This followed a complaint from a group of senior Anglicans to the royal commission in April, questioning Bishop Thompson’s “unsubstantiated” claim he was groomed and sexually abused by two senior clerics, including the late Bishop Ian Shevill.
I write “it’s own version of the story” since the Herald article makes no mention of the far wider range of complaints against Bishop Thompson (reported here on davidould.net last week).
In the letter sent to those removed from office, Assistant Bishop Peter Stuart accuses them of being persons not fulfilling the duties outlined in the Responsible Persons Ordinance 2015 [pdf] of the diocese. The Ordinance was passed by the Diocesan Council (not the entire diocesan synod) and gives power to the bishop to remove anybody from a diocesan body at his own discretion, subject to an appeal to the Diocesan Council.

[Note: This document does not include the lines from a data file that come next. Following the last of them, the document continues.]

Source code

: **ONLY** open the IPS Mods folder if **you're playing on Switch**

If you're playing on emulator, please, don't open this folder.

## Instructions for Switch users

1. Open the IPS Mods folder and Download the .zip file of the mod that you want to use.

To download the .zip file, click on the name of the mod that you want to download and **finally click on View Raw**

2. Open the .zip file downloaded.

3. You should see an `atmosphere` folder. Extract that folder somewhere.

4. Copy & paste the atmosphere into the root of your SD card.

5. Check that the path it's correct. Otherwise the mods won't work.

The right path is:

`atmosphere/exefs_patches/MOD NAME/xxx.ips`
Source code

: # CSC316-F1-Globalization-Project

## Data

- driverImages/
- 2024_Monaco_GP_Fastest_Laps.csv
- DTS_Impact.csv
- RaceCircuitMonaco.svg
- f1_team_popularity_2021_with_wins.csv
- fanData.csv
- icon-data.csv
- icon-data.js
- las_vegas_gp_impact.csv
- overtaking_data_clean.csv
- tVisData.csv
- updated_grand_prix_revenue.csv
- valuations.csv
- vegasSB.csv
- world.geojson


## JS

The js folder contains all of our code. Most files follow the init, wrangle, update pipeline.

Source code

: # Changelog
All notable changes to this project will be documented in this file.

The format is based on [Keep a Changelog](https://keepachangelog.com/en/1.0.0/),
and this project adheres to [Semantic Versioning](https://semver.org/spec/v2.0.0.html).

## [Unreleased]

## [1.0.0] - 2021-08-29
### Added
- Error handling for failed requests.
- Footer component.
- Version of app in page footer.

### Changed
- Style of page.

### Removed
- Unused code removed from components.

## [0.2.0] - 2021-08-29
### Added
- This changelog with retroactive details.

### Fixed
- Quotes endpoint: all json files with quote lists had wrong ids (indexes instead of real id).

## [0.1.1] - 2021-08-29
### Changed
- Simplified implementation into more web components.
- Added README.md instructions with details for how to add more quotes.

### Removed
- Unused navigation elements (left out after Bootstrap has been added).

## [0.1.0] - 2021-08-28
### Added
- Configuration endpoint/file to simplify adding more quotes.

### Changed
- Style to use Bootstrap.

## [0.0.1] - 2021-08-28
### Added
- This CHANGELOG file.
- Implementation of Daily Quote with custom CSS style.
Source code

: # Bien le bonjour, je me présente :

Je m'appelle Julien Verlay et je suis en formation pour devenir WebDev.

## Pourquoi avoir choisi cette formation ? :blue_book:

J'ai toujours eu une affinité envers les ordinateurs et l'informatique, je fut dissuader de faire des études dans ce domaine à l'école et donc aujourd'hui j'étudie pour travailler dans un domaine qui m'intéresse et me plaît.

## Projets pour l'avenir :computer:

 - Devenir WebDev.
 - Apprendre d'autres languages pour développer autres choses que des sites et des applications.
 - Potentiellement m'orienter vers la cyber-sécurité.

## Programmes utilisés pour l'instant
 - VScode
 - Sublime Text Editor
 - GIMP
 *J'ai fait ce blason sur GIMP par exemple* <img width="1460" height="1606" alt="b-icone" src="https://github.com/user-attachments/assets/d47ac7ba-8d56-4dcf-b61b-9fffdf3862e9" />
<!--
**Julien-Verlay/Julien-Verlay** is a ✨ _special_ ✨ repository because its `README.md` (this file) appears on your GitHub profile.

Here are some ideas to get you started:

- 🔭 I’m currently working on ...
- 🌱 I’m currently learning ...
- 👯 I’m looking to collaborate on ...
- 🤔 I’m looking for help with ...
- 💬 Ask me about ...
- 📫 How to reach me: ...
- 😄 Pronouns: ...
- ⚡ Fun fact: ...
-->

The letter to those removed draws attention to the obligations to
- act honestly and fairly in the best interests of the diocese.
- conduct themselves in keeping with the Being Together code of conduct of the diocese.
Assistant Bishop Stuart then goes on to state that simply by signing the letter sent to the Royal Commission they are not fit to be Responsible Persons in the diocese. i.e. the charge is simply that they raised concerns about their bishop to a third party.
The bishop goes on to urge those he writes to to accept his decision and make a formal apology to Bishop Thompson.
Yesterday I spoke to a number of persons in the diocese, both clergy and laity of a broad variety of theological persuasions. They raised concerns of yet another autocratic action by diocesan leadership. One spoke to me of the deep frustration about a diocesan bishop who has for a long time refused to meet with anyone who has concerns and who enacts discipline without seeking a pastoral resolution. Others have spoken to me about similar uses of disciplinary processes whenever the bishop perceives any complaint about his leadership.
One member of clergy described the atmosphere now as “a little McCarthyist” and described how they and others shared the concerns but were concerned that any attempt to speak out would be met with an identical response.
There is a great danger now that Bishop Thompson’s good work in addressing matters of child abuse will be lost in these greater and even more wide-ranging complaints.